The three AI-25 engines were two-shaft, had no jet pipes and initially no thrust reversers. The production of Yak-40 ended in 1981; the factory at Saratov had produced a total of 1,011 aircraft.

By 1993 Yak-40s operated by Aeroflot had carried 354 million passengers, Wikipedia says, adding that it was the backbone of Aeroflot’s local operations, flying to 276 domestic destinations in 1980.

An-26B is registered to Mosphil Aero as RP-C7205. It is a twin-engine turboprop military transport aircraft, designed and produced in the USSR on March 12, 1968.

It made its public debut at the 27th Paris Air Show at Le Bourget, where the second prototype, CCCP-26184 (c/n00202), was shown in aircraft parking lot. AN-26 is also manufactured without a license agreement in China by Xian Aircraft Factory as the Y-14, later changed to be included in the Xian Y7 series, according to Wikipedia.

The Cessna 150 being disposed of by the Miaa is registered as RP-C954 by its owner, Fredelito Juane. It is a twin-seater, single-engine aircraft of choice by flying schools for flight training, touring and personal use.
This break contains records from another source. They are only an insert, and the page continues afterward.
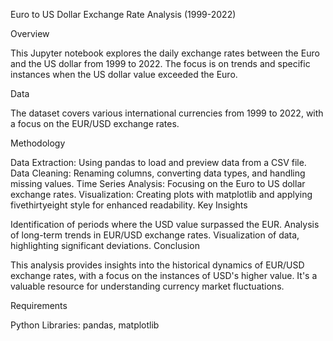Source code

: Euro to US Dollar Exchange Rate Analysis (1999-2022)

Overview

This Jupyter notebook explores the daily exchange rates between the Euro and the US dollar from 1999 to 2022. The focus is on trends and specific instances when the US dollar value exceeded the Euro.

Data

The dataset covers various international currencies from 1999 to 2022, with a focus on the EUR/USD exchange rates.

Methodology

Data Extraction: Using pandas to load and preview data from a CSV file.
Data Cleaning: Renaming columns, converting data types, and handling missing values.
Time Series Analysis: Focusing on the Euro to US dollar exchange rates.
Visualization: Creating plots with matplotlib and applying fivethirtyeight style for enhanced readability.
Key Insights

Identification of periods where the USD value surpassed the EUR.
Analysis of long-term trends in EUR/USD exchange rates.
Visualization of data, highlighting significant deviations.
Conclusion

This analysis provides insights into the historical dynamics of EUR/USD exchange rates, with a focus on the instances of USD's higher value. It's a valuable resource for understanding currency market fluctuations.

Requirements

Python
Libraries: pandas, matplotlib
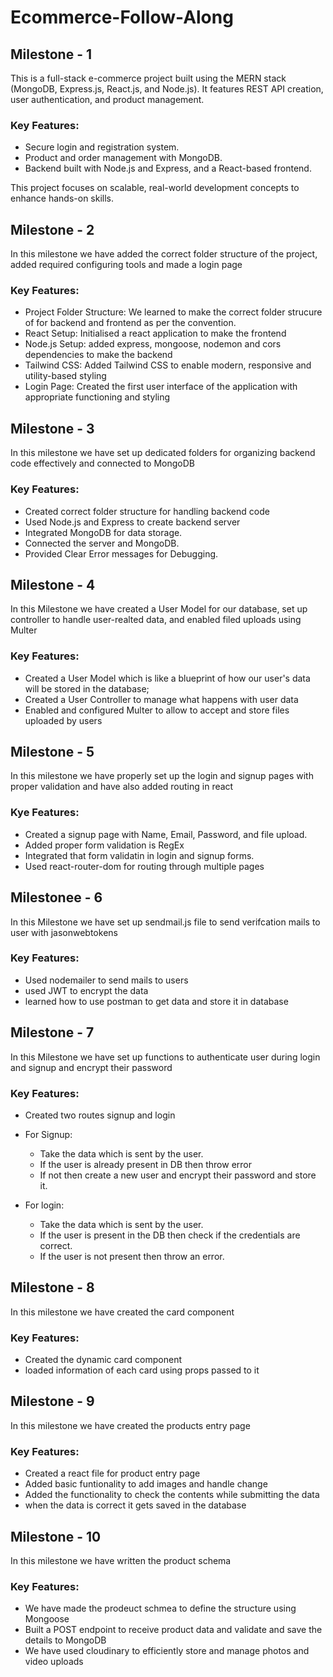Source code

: # Ecommerce-Follow-Along

## Milestone - 1

This is a full-stack e-commerce project built using the MERN stack (MongoDB, Express.js, React.js, and Node.js). It features REST API creation, user authentication, and product management.

### Key Features:

- Secure login and registration system.
- Product and order management with MongoDB.
- Backend built with Node.js and Express, and a React-based frontend.

This project focuses on scalable, real-world development concepts to enhance hands-on skills.

## Milestone - 2

In this milestone we have added the correct folder structure of the project, added required configuring tools and made a login page

### Key Features:

- Project Folder Structure: We learned to make the correct folder strucure of for backend and frontend as per the convention.
- React Setup: Initialised a react application to make the frontend
- Node.js Setup: added express, mongoose, nodemon and cors dependencies to make the backend
- Tailwind CSS: Added Tailwind CSS to enable modern, responsive and utility-based styling
- Login Page: Created the first user interface of the application with appropriate functioning and styling

## Milestone - 3

In this milestone we have set up dedicated folders for organizing backend code effectively and connected to MongoDB

### Key Features:

- Created correct folder structure for handling backend code
- Used Node.js and Express to create backend server
- Integrated MongoDB for data storage.
- Connected the server and MongoDB.
- Provided Clear Error messages for Debugging.

## Milestone - 4

In this Milestone we have created a User Model for our database, set up controller to handle user-realted data, and enabled filed uploads using Multer

### Key Features:

- Created a User Model which is like a blueprint of how our user's data will be stored in the database;
- Created a User Controller to manage what happens with user data
- Enabled and configured Multer to allow to accept and store files uploaded by users

## Milestone - 5

In this milestone we have properly set up the login and signup pages with proper validation and have also added routing in react

### Kye Features:

- Created a signup page with Name, Email, Password, and file upload.
- Added proper form validation is RegEx
- Integrated that form validatin in login and signup forms.
- Used react-router-dom for routing through multiple pages

## Milestonee - 6

In this Milestone we have set up sendmail.js file to send verifcation mails to user with jasonwebtokens

### Key Features:

- Used nodemailer to send mails to users
- used JWT to encrypt the data
- learned how to use postman to get data and store it in database

## Milestone - 7

In this Milestone we have set up functions to authenticate user during login and signup and encrypt their password

### Key Features:

- Created two routes signup and login
- For Signup:

  - Take the data which is sent by the user.
  - If the user is already present in DB then throw error
  - If not then create a new user and encrypt their password and store it.

- For login:
  - Take the data which is sent by the user.
  - If the user is present in the DB then check if the credentials are correct.
  - If the user is not present then throw an error.

## Milestone - 8

In this milestone we have created the card component

### Key Features:

- Created the dynamic card component
- loaded information of each card using props passed to it

## Milestone - 9

In this milestone we have created the products entry page

### Key Features:

- Created a react file for product entry page
- Added basic funtionality to add images and handle change
- Added the functionality to check the contents while submitting the data
- when the data is correct it gets saved in the database

## Milestone - 10

In this milestone we have written the product schema

### Key Features:

- We have made the prodeuct schmea to define the structure using Mongoose
- Built a POST endpoint to receive product data and validate and save the details to MongoDB
- We have used cloudinary to efficiently store and manage photos and video uploads
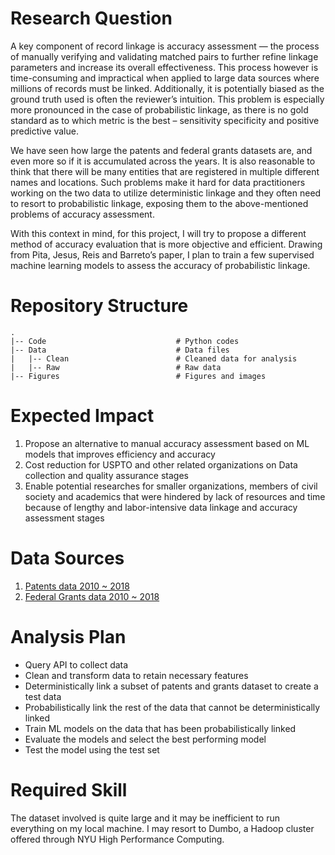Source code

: # Research Question

A key component of record linkage is accuracy assessment — the process of manually verifying and validating matched pairs to further refine linkage parameters and increase its overall effectiveness. This process however is time-consuming and impractical when applied to large data sources where millions of records must be linked. Additionally, it is potentially biased as the ground truth used is often the reviewer’s intuition. This problem is especially more pronounced in the case of probabilistic linkage, as there is no gold standard as to which metric is the best – sensitivity specificity and positive predictive value. 

We have seen how large the patents and federal grants datasets are, and even more so if it is accumulated across the years. It is also reasonable to think that there will be many entities that are registered in multiple different names and locations. Such problems make it hard for data practitioners working on the two data to utilize deterministic linkage and they often need to resort to probabilistic linkage, exposing them to the above-mentioned problems of accuracy assessment.

With this context in mind, for this project, I will try to propose a different method of accuracy evaluation that is more objective and efficient. Drawing from Pita, Jesus, Reis and Barreto’s paper, I plan to train a few supervised machine learning models to assess the accuracy of probabilistic linkage.

# Repository Structure

	.
	|-- Code                             # Python codes
	|-- Data                             # Data files
	|   |-- Clean                        # Cleaned data for analysis
	|   |-- Raw                          # Raw data
	|-- Figures                          # Figures and images


# Expected Impact

 1. Propose an alternative to manual accuracy assessment based on ML models that improves efficiency and accuracy
 2. Cost reduction for USPTO and other related organizations on Data collection and quality assurance stages
 3. Enable potential researches for smaller organizations, members of civil society and academics that were hindered by lack of resources and time because of lengthy and labor-intensive data linkage and accuracy assessment stages

# Data Sources

 1. [Patents data 2010 ~ 2018](https://www.patentsview.org/)
  2. [Federal Grants data 2010 ~ 2018](https://developer.spotify.com/documentation/web-api/)
  
# Analysis Plan

 * Query API to collect data
 * Clean and transform data to retain necessary features
 * Deterministically link a subset of patents and grants dataset to create a test data
 * Probabilistically link the rest of the data that cannot be deterministically linked
 * Train ML models on the data that has been probabilistically linked
 * Evaluate the models and select the best performing model
 * Test the model using the test set

# Required Skill
The dataset involved is quite large and it may be inefficient to run everything on my local machine. I may resort to Dumbo, a Hadoop cluster offered through NYU High Performance Computing.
It is the fourth most-produced civilian plane ever, with 23,838 produced, Wikipedia says.

Practically 99 percent of Philippine pilots since the 1960s were graduates of the C-150, including all PAL and regional captains, who all graduated from the PAL flying school, according to Gesmundo.

A forgiving and easy-to-fly airplane, the C-150 cost about $12,000 in 2007.


In Photo: Two of four DC-3s at the mercy of the elements at the Naia compound and The Antonov An-26B, a Russian-made airplane now headed for the auction block. (Recto Mercene)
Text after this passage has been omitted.